Last Thursday morning we again awoke to smoke-filled skies and high temperatures. Grass Valley, like many other foothill towns, has been blanketed in smoke and bad air resulting from the large number of fires across the state. Our air quality has been unhealthy, outdoor activities have been canceled and some folks have even left town to find cleaner air and cooler temperatures.

As I walked down to the flower shop to start the day my thoughts turned to those towns and communities now facing the real threat of destruction from the wildfires that continue to rage. The town of Paradise is under siege, evacuations are taking place and neighborhoods and homes are being lost to the fires.

My thoughts turned to Paradise Mayor Alan White and what his Thursday would be like. This provided some perspective about what are real threats and what are inconveniences. While we are experiencing the temporary inconvenience of smoke-filled skies, Mayor White and the fine citizens of Paradise are literally facing the destruction of their town.



My Thursday was busy, just a normal day of flower orders and deliveries, a phone call from a resident concerned about sewer rates, a few trips across the street to City Hall to meet with staff and a steady string of emails ranging from interest in building a community dog park to the increasing rents at the Olympia Glade mobile home park.

That evening I returned to the flower shop to work on the never-ending stream of paperwork and to get ready for Friday. When I left the shop the Downtown Thursday Night Market was in full swing and while the air was filled with smoke our streets were filled with people. With my wife out of town for a few days, I could safely pay a visit to Bob and his Lazy Dog ice cream cart for dinner.




I took my frozen “dinner on a stick” and walked down to the music stage setup in front of City Hall. The street was full of smiling, dancing people of every size, shape and age. I watched a father dancing with his 3-year-old daughter and a senior couple with a gleam in their eyes, showing us all that you’re never too old to boogie with your sweetie.

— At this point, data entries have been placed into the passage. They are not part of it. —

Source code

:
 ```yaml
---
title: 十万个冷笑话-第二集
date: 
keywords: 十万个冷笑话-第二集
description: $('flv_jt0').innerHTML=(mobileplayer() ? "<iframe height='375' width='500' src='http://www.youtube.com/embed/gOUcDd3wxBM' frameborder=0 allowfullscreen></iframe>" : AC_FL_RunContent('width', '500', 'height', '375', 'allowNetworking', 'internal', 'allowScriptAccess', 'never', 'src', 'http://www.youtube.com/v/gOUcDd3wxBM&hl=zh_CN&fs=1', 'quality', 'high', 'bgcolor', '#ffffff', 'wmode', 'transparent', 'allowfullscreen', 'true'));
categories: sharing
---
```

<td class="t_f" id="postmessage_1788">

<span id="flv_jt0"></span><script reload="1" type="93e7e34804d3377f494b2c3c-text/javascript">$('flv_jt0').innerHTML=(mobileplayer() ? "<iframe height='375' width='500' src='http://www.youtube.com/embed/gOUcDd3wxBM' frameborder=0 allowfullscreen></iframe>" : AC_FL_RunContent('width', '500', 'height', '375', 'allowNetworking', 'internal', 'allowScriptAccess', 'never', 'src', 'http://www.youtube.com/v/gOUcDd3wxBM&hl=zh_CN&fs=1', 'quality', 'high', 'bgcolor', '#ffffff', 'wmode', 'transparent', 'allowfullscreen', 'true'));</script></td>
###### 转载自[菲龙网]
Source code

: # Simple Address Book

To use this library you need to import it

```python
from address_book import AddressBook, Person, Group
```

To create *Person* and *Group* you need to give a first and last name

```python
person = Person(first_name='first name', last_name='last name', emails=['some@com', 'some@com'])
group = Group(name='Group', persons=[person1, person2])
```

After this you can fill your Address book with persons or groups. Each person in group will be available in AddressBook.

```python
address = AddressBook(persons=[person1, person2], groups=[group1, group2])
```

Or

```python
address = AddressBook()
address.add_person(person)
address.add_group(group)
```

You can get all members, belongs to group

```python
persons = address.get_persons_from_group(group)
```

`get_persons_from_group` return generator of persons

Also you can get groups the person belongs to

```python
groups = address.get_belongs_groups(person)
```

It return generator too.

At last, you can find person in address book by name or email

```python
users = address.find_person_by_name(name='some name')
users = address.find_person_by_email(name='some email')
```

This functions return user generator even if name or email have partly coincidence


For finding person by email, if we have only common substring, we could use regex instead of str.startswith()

The band was playing the Beatles song “Come Together” and it couldn’t seem more appropriate to the occasion. This was our community gathering together, enjoying the evening and each other in simple celebration of our wonderful life in Grass Valley. These are the moments and these are the people who remind me why I chose to run for public office and why I feel so very honored to be the mayor of this great town.

In March 1893, Grass Valley was founded and became a charter city. The Constitution of the state of California grants to charter cities a large degree of control over local affairs, independent of the state government. The charter can be and has been amended several times since it was established. The most recent changes were developed by a citizens charter review committee in January 1993, and approved by Grass Valley voters in May 1996.

Grass Valley’s charter establishes a council-administrator type of government, in which the elected council provides political leadership and sets policy while a professional administrator directs the various city departments in carrying out those policies.

Since 1893, the voters have elected a wide range of people to our City Council. With their votes the citizens of our fine community decide who our City Council members are. The voters choose who they wish to have represent them in open elections after much debate and discussion.

I respect and trust the voters of Grass Valley and their ability to decide who they wish to represent them on the City Council. The citizens of our community are not stupid people. Their votes are not for sale and I trust in their collective judgment.

This November three City Council seats will be open. Every resident of our town has the right and the opportunity to come before the citizens of Grass Valley and run for public office. I encourage the members of our community to consider using this great opportunity to join what I believe is a democratic process of representation established by the citizens of Grass Valley in March 1893.

Mark Johnson is the mayor of Grass Valley.